One thing at a time
- Marilyn Saltzman

- Feb 15
- 3 min read
“There is a reason God limits our days. Why? To make each one precious.” Mitch Albom, The Time Keeper
As I age, I find that multitasking is becoming increasingly difficult if it was ever truly possible. Can I really do more than one thing at a time and do it well? Can I be present, aware of my choices and the people around me when I divide my attention among multiple tasks?
I recently got a very messy answer to that question. I was making a new chocolate sheet cake recipe and chatting with Irv when my cell phone pinged – a text message. After reading and responding to the text, I stood over the mixing bowl, unable to remember if I had put two tablespoons of baking soda in the batter. To be safe, I added them.

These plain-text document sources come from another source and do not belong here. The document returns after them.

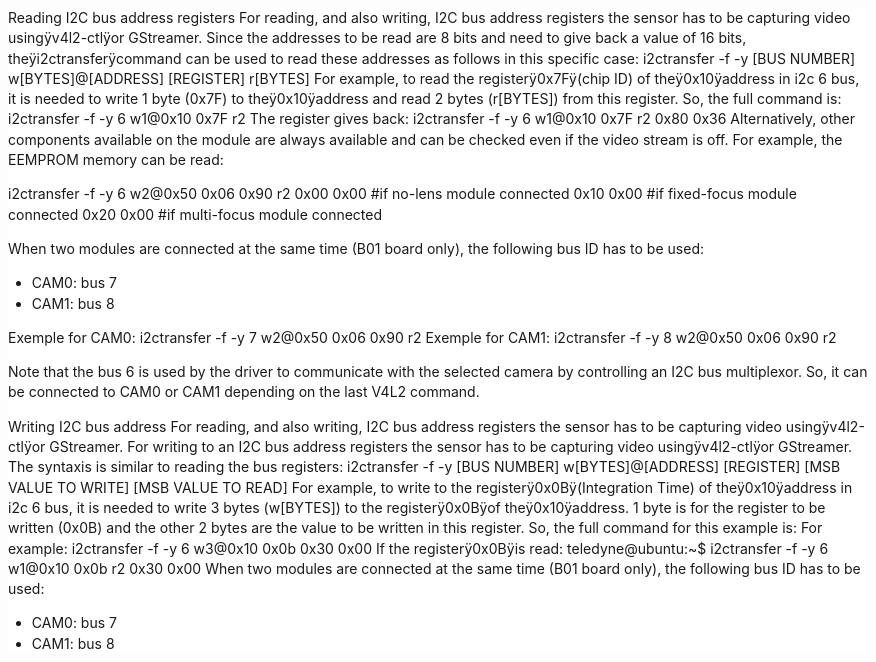 

Reading I2C bus address registers
For reading, and also writing, I2C bus address registers the sensor has to be capturing video usingÿv4l2-ctlÿor GStreamer. Since the addresses to be read are 8 bits and need to give back a value of 16 bits, theÿi2ctransferÿcommand can be used to read these addresses as follows in this specific case:
i2ctransfer -f -y [BUS NUMBER] w[BYTES]@[ADDRESS] [REGISTER] r[BYTES]
For example, to read the registerÿ0x7Fÿ(chip ID) of theÿ0x10ÿaddress in i2c 6 bus, it is needed to write 1 byte (0x7F) to theÿ0x10ÿaddress and read 2 bytes (r[BYTES]) from this register. So, the full command is:
i2ctransfer -f -y 6 w1@0x10 0x7F r2
The register gives back:
i2ctransfer -f -y 6 w1@0x10 0x7F r2
0x80 0x36
Alternatively, other components available on the module are always available and can be checked even if the video stream is off. For example, the EEMPROM memory can be read:

i2ctransfer -f -y 6 w2@0x50 0x06 0x90 r2
0x00 0x00 #if no-lens module connected
0x10 0x00 #if fixed-focus module connected
0x20 0x00 #if multi-focus module connected

When two modules are connected at the same time (B01 board only), the following bus ID has to be used:
* CAM0: bus 7
* CAM1: bus 8

Exemple for CAM0:
i2ctransfer -f -y 7 w2@0x50 0x06 0x90 r2
Exemple for CAM1:
i2ctransfer -f -y 8 w2@0x50 0x06 0x90 r2

Note that the bus 6 is used by the driver to communicate with the selected camera by controlling an I2C bus multiplexor. So, it can be connected to CAM0 or CAM1 depending on the last V4L2 command.




Writing I2C bus address
For reading, and also writing, I2C bus address registers the sensor has to be capturing video usingÿv4l2-ctlÿor GStreamer. For writing to an I2C bus address registers the sensor has to be capturing video usingÿv4l2-ctlÿor GStreamer. The syntaxis is similar to reading the bus registers:
i2ctransfer -f -y [BUS NUMBER] w[BYTES]@[ADDRESS] [REGISTER] [MSB VALUE TO WRITE] [MSB VALUE TO READ]
For example, to write to the registerÿ0x0Bÿ(Integration Time) of theÿ0x10ÿaddress in i2c 6 bus, it is needed to write 3 bytes (w[BYTES]) to the registerÿ0x0Bÿof theÿ0x10ÿaddress. 1 byte is for the register to be written (0x0B) and the other 2 bytes are the value to be written in this register. So, the full command for this example is:
For example:
i2ctransfer -f -y 6 w3@0x10 0x0b 0x30 0x00
If the registerÿ0x0Bÿis read:
teledyne@ubuntu:~$ i2ctransfer -f -y 6 w1@0x10 0x0b r2
0x30 0x00
When two modules are connected at the same time (B01 board only), the following bus ID has to be used:
* CAM0: bus 7
* CAM1: bus 8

The reality of my mistake became clear as the cake bubbled over the sides of the pan, coating the oven floor in thick chocolate goop. I tasted some of the drippings, and they were sour! The entire mess wound up in the trash. I had to start all over with new batter…and clean the oven.
Trying to save time, I hadn’t found joy in just one activity. My attempt to multitask had created more work and frustration. As Albom says, “Everything man does today to be efficient, to fill the hour? It does not satisfy. It only makes him hungry to do more.”
As I beat the second batch of batter, I mentally beat myself up for the waste of time, electricity to heat the oven and a dozen ingredients, including my diminishing supply of baking soda that my lack of attention had caused! I have a strong tendency to perseverate about what I do wrong, and this kitchen catastrophe was no exception. Again, Albom’s words advised with what I hope will become a new mantra, “The past is a place of reference, not a place of residence.”
I reached a bechirah (choice) point, I could continue to chastise myself or I could move forward, engaged in making the second cake with love and attention. I stayed present and focused on enjoying each step of the baking process. I concentrated on beating the eggs, adding the cocoa powder, and watching the batter turn from yellow to brown. After I measured each ingredient into the mixture, I set it aside on another part of the counter. No double baking soda this time! The result was attractive and tasty.
The cake was meant to be a gesture of generosity; I made it for a synagogue luncheon. In The Time Keeper, Albom explores how we express generosity by gifting our time to others to show love, to nurture connections and to grow relationships. It made me appreciate that cooking for others is as much a gift of time as it is of food. Rather than repeat the cake disaster, in the future I will try to apply the lesson I learned, to find joy in the process as well as the result rather than rushing to check one more task off my to-do list.
As the new year unfolds, and I am not getting any younger, each day becomes more precious. I can’t afford to waste time by trying to “save” it just as I can’t afford to waste cake ingredients. So, it’s one thing at a time for me, savoring every moment.
“We can't control the passing of time, but we can control how we spend it,” Mitch Albom.

You nailed it!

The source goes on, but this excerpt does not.